- **TASK REQUIREMENTS**: From the entries below, retype only the lines from the one with "- Configure optimised" through the one with "- Create service-specific database users", exactly as written.

- **DATA LISTING**:
★ ★ ★ ★ ★ ★ ★
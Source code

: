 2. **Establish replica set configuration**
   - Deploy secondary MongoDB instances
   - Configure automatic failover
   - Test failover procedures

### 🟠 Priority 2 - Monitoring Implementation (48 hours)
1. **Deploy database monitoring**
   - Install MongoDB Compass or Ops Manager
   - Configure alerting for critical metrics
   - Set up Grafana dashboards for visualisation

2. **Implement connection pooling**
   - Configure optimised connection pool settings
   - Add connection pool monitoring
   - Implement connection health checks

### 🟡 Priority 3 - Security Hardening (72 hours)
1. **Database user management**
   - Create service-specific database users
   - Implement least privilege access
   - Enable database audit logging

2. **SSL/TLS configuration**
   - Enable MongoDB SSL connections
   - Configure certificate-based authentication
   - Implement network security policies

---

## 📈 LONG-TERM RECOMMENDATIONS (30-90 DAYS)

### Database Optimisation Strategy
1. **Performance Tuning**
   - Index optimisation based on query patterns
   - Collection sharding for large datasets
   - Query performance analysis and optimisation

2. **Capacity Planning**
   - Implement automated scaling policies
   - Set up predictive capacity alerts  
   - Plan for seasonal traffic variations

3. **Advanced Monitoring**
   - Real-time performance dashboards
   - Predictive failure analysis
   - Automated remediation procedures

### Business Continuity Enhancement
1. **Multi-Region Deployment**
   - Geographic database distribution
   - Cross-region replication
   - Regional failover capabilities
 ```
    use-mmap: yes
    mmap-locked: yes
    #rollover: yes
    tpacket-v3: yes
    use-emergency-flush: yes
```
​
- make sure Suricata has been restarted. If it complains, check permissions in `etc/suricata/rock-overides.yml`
★ ★ ★ ★ ★ ★ ★
- **RESPONSE**:
   - Configure optimised connection pool settings
   - Add connection pool monitoring
   - Implement connection health checks

### 🟡 Priority 3 - Security Hardening (72 hours)
1. **Database user management**
   - Create service-specific database users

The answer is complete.